Todos esperaban expectantes escucharlo. Sabían que hacía maravillas: curaba enfermos, calmaba tempestades, resucitaba muertos. Pero más que todo eso, enseñaba, consolaba, aconsejaba, resolvía problemas o, simplemente, narraba historias interesantes y comentaba acontecimientos cotidianos.
Los ojos de Jesús
Sus ojos sabían mirar y convencer. A Pedro le bastó una mirada suya para hacerle derramar lágrimas (Lucas 22:61-62). Judas no aguantó el fulgor penetrante de su mirada que desnudó la negrura de su alma mientras le llamaba "amigo". Ojos de Jesús: ojos de oración y súplica en Getsemaní y el Gólgota. De coraje e indignación con los mercaderes del templo; de compasión y perdón para con la adúltera y María, la derrochadora de perfume en casa de Simón; de ternura e inocente picardía con los niños inoportunos que los discípulos querían alejar. Ojos del Jesús peregrino que se cerraban cansados al final de la jornada, y dormían lo mismo debajo de un sicómoro que en la cubierta de una barca, en medio del mar. Ojos que supieron llorar sobre Jerusalén, la ciudad ingrata, y reír y alegrarse en Cana y Betania cuando en la intimidad de sus más allegados refería interesantes incidentes y compartía regocijadas anécdotas con Marta, Lázaro y María; Juan, Pedro y los otros.
Hombre de carácter
Pero veamos el carácter de Jesús. Por los Evangelios sabemos que era bueno, amable: "Maestro bueno", lo llamaban (Marcos 10:17). Con su bondad cautivaba multitudes; sabía amar y ser amado. Tenía amigos y hasta íntimos. Honesto, franco, sencillo y fiel. Sabía conversar y escuchar. Sensible como el que más a los problemas, dolores, enfermedades, inquietudes y fracasos de otros, buscaba siempre soluciones. Optimista y receptivo, con un alto sentido estético de lo bueno y de lo bello. Se gozaba en la naturaleza: el mar y la montaña, las estrellas y las flores, los sembrados y los pájaros. Descubría la hermosura y el significado de lo pequeño e insignificante como una flor o una semilla; un granito de sal o de mostaza.

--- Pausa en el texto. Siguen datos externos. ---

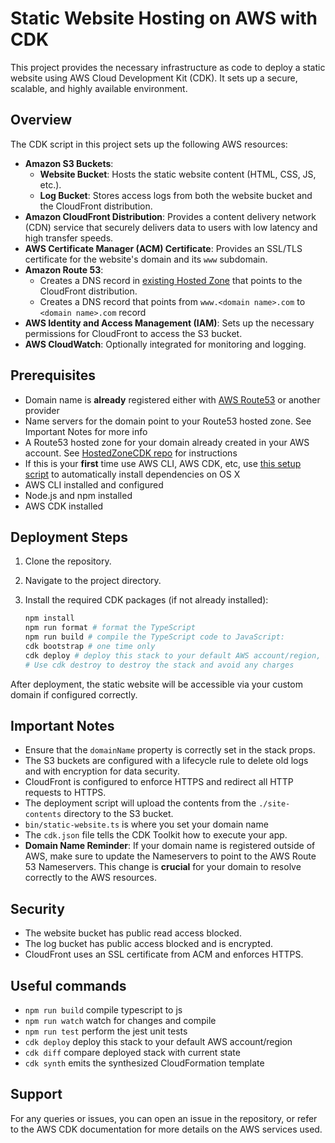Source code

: # Static Website Hosting on AWS with CDK

This project provides the necessary infrastructure as code to deploy a static website using AWS Cloud Development Kit (CDK). It sets up a secure, scalable, and highly available environment.

## Overview

The CDK script in this project sets up the following AWS resources:

- **Amazon S3 Buckets**:
  - **Website Bucket**: Hosts the static website content (HTML, CSS, JS, etc.).
  - **Log Bucket**: Stores access logs from both the website bucket and the CloudFront distribution.
- **Amazon CloudFront Distribution**: Provides a content delivery network (CDN) service that securely delivers data to users with low latency and high transfer speeds.
- **AWS Certificate Manager (ACM) Certificate**: Provides an SSL/TLS certificate for the website's domain and its `www` subdomain.
- **Amazon Route 53**: 
  - Creates a DNS record in [existing Hosted Zone](https://github.com/sdsunjay/HostedZoneCDK) that points to the CloudFront distribution.
  - Creates a DNS record that points from `www.<domain name>.com` to `<domain name>.com` record 
- **AWS Identity and Access Management (IAM)**: Sets up the necessary permissions for CloudFront to access the S3 bucket.
- **AWS CloudWatch**: Optionally integrated for monitoring and logging.

## Prerequisites

- Domain name is **already** registered either with [AWS Route53](https://docs.aws.amazon.com/Route53/latest/DeveloperGuide/domain-register.html) or another provider
- Name servers for the domain point to your Route53 hosted zone. See Important Notes for more info
- A Route53 hosted zone for your domain already created in your AWS account. See [HostedZoneCDK repo](https://github.com/sdsunjay/HostedZoneCDK) for instructions
- If this is your **first** time use AWS CLI, AWS CDK, etc, use [this setup script](https://github.com/sdsunjay/skeletons/blob/master/usefulScripts/aws-cdk-setup.sh) to automatically install dependencies on OS X
- AWS CLI installed and configured
- Node.js and npm installed
- AWS CDK installed

## Deployment Steps

1. Clone the repository.
2. Navigate to the project directory.
3. Install the required CDK packages (if not already installed):

   ```bash
   npm install
   npm run format # format the TypeScript
   npm run build # compile the TypeScript code to JavaScript:
   cdk bootstrap # one time only
   cdk deploy # deploy this stack to your default AWS account/region, assumes account ID and region are already set
   # Use cdk destroy to destroy the stack and avoid any charges
   ```

After deployment, the static website will be accessible via your custom domain if configured correctly.

## Important Notes

- Ensure that the `domainName` property is correctly set in the stack props.
- The S3 buckets are configured with a lifecycle rule to delete old logs and with encryption for data security.
- CloudFront is configured to enforce HTTPS and redirect all HTTP requests to HTTPS.
- The deployment script will upload the contents from the `./site-contents` directory to the S3 bucket.
- `bin/static-website.ts` is where you set your domain name
- The `cdk.json` file tells the CDK Toolkit how to execute your app.
- **Domain Name Reminder**: If your domain name is registered outside of AWS, make sure to update the Nameservers to point to the AWS Route 53 Nameservers. This change is **crucial** for your domain to resolve correctly to the AWS resources.

## Security 
- The website bucket has public read access blocked.
- The log bucket has public access blocked and is encrypted.
- CloudFront uses an SSL certificate from ACM and enforces HTTPS.

## Useful commands

- `npm run build` compile typescript to js
- `npm run watch` watch for changes and compile
- `npm run test` perform the jest unit tests
- `cdk deploy` deploy this stack to your default AWS account/region 
- `cdk diff` compare deployed stack with current state
- `cdk synth` emits the synthesized CloudFormation template

## Support

For any queries or issues, you can open an issue in the repository, or refer to the AWS CDK documentation for more details on the AWS services used.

Un hombre para los hombres
La razón, sin embargo, de su venida a la tierra fue el hombre, el ser humano en toda su extensión de "espíritu, alma y cuerpo", según lo describe el apóstol Pablo (1 Tesalonicenses 5:23). Desde su cuna hasta la cruz se rodeó de hombres y mujeres de diferentes razas, colores y categorías sociales y económicas. Hombres y mujeres del campo y de la ciudad, artesanos e intelectuales, pobres, miserables y ricos; justos y pecadores; jóvenes, niños y adultos. Habló con ellos, siempre buscando más bien dar que recibir (Hechos 20:35); haciendo gasto permanente de su corazón generoso: aquí un milagro, allá una palabra de consuelo, comprensión o perdón. Con razón a su muerte tuvieron que testimoniar de él: ". . . este Jesús que anduvo haciendo el bien y sanando a todos los que sufrían ..." (Hechos 10:38).
Vivió como hombre, Hijo de hombre, aunque era Dios. Murió como todos los mortales, aunque "humillándose hasta la calidad de siervo obediente, hasta la muerte y muerte de cruz" (Filipenses 2:7-8). Y al tercer día reasumió su cuerpo resucitado y se fue al rescate de sus discípulos y amigos. Los animó y confortó en la fe de su realidad divino-humana, y de su ministerio de Salvador del hombre. Volvió a soñar, a conversar y a planificar con ellos el establecimiento definitivo de su reino en este mundo. Luego sí se fue al cielo. Y se llevó su cuerpo y humanidad. Y hoy, hay un hombre sentado a la diestra del Padre: Jesucristo, el Hombre-Dios, que intercede por nosotros los hombres, sus hermanos.
Fuente: Jaramillo, L. (1998) Un tal Jesús. Ed. VIDA EE.UU.